• **Entries taken from a collection**
════

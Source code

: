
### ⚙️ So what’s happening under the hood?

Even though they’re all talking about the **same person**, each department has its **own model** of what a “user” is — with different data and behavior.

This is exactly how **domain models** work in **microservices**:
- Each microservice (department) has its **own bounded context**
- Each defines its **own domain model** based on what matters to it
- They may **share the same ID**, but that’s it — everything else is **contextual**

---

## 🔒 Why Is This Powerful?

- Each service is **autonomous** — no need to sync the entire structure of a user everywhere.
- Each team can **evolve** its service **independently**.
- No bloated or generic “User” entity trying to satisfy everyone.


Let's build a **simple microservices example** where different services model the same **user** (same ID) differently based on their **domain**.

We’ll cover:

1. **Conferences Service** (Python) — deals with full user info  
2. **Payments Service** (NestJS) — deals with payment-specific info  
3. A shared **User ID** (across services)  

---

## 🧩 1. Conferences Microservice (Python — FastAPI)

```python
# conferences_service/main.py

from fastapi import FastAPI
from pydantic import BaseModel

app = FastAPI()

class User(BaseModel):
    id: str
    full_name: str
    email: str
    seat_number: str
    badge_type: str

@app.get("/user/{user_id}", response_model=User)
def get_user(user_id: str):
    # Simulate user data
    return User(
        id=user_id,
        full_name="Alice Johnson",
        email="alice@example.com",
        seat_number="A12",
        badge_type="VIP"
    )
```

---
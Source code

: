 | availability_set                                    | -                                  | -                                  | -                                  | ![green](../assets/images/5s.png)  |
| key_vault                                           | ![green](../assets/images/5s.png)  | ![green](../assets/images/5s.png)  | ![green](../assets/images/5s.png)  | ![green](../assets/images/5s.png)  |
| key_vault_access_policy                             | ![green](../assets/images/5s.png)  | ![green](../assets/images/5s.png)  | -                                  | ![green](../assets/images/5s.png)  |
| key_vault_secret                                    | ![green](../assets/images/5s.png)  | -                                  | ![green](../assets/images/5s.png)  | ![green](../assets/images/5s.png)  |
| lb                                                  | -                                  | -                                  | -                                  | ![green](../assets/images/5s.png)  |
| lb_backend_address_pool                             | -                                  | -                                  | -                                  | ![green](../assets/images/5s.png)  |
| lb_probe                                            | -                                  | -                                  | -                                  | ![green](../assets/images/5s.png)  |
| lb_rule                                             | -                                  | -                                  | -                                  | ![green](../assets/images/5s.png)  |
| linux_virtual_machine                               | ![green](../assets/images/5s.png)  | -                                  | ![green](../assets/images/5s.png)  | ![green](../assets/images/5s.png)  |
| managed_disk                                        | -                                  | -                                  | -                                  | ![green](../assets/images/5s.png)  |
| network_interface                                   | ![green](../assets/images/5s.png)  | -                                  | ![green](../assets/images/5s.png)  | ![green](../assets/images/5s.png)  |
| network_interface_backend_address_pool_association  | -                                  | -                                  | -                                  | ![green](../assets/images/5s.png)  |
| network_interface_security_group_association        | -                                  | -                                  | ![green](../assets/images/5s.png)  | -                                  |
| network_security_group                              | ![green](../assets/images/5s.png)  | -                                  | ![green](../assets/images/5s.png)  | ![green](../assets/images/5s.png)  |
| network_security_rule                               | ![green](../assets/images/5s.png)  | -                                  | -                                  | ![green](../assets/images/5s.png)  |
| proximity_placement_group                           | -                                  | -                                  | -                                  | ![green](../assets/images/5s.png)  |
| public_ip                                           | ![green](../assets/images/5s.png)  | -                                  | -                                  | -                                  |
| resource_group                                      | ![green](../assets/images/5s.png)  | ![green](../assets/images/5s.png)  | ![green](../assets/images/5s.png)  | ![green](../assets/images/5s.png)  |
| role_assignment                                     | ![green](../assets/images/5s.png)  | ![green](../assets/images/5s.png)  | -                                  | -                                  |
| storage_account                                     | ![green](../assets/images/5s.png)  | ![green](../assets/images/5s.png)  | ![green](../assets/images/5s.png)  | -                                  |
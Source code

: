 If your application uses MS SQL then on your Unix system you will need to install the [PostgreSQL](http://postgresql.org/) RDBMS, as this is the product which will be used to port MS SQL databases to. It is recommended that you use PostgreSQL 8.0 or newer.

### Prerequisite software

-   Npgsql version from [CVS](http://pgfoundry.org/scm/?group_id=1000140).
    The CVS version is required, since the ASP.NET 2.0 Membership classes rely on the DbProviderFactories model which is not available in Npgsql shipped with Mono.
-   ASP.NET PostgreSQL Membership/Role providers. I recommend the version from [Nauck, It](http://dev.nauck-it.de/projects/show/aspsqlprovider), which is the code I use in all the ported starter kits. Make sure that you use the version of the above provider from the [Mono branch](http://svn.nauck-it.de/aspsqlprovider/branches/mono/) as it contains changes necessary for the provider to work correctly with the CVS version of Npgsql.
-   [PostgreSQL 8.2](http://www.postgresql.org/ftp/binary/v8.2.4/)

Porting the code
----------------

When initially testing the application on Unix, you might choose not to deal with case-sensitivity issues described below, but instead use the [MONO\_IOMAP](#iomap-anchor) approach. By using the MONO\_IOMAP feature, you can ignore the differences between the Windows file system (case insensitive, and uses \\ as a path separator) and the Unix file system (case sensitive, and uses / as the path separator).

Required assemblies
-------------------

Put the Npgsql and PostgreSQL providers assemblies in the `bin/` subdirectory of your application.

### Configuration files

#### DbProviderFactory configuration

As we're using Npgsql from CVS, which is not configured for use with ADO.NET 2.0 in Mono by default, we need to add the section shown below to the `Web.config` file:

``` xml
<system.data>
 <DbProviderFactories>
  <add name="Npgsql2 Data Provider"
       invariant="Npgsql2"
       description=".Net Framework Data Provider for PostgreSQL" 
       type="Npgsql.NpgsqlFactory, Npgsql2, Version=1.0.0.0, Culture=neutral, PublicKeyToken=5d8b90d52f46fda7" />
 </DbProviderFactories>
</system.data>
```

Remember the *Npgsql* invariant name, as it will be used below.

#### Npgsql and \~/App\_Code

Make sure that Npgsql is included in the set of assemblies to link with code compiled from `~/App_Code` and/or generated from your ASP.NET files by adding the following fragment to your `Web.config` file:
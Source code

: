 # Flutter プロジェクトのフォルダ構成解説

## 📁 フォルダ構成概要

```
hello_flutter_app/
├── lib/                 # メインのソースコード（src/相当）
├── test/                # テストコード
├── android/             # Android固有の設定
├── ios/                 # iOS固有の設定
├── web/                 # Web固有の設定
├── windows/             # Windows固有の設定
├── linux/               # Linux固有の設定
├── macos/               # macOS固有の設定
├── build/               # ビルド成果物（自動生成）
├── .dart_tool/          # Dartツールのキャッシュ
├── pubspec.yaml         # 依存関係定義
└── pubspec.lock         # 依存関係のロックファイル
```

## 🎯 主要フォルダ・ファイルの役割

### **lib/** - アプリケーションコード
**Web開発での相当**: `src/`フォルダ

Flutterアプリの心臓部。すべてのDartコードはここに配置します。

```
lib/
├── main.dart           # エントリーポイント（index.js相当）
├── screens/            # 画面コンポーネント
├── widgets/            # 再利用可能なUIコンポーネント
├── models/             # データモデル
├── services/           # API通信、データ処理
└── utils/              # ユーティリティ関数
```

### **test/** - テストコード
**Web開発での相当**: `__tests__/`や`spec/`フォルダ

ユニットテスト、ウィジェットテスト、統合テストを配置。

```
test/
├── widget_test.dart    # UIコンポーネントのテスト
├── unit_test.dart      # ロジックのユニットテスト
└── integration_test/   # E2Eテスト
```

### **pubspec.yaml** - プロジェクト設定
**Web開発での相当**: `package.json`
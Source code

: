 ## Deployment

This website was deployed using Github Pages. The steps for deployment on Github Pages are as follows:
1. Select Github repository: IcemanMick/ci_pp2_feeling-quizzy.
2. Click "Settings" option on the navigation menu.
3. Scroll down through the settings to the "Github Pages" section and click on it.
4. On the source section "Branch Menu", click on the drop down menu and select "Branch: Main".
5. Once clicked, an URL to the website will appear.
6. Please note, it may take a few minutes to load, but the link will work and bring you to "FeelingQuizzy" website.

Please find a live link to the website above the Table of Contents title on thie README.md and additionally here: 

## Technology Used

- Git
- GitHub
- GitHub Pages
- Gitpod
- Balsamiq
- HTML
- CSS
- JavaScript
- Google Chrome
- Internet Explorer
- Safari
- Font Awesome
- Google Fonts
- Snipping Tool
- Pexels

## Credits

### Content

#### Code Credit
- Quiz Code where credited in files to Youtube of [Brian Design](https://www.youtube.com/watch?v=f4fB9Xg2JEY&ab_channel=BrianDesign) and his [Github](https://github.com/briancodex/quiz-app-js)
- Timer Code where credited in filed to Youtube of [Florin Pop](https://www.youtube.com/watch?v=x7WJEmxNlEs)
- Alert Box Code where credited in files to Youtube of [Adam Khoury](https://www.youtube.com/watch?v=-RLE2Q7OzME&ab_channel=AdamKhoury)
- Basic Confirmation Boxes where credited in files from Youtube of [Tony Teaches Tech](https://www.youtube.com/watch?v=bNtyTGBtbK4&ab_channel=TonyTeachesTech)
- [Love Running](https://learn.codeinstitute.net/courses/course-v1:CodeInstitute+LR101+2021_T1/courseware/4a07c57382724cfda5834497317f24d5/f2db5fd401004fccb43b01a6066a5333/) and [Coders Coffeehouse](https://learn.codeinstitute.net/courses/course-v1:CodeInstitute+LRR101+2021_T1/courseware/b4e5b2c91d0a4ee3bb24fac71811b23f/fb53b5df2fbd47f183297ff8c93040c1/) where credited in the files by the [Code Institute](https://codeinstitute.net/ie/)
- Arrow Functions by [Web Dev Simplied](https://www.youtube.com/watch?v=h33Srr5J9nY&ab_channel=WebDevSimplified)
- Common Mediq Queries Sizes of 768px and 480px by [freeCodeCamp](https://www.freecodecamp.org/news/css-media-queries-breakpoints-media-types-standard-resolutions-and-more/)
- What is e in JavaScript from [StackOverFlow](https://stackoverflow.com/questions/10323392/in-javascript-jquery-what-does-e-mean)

════

• **Problem requirements**
Reproduce only this range: the first line of the data above through the line with "## 🔒 Why Is This Powerful?", both included, exactly as written.

• **Result for this task**
Source code

:
### ⚙️ So what’s happening under the hood?

Even though they’re all talking about the **same person**, each department has its **own model** of what a “user” is — with different data and behavior.

This is exactly how **domain models** work in **microservices**:
- Each microservice (department) has its **own bounded context**
- Each defines its **own domain model** based on what matters to it
- They may **share the same ID**, but that’s it — everything else is **contextual**

---

## 🔒 Why Is This Powerful?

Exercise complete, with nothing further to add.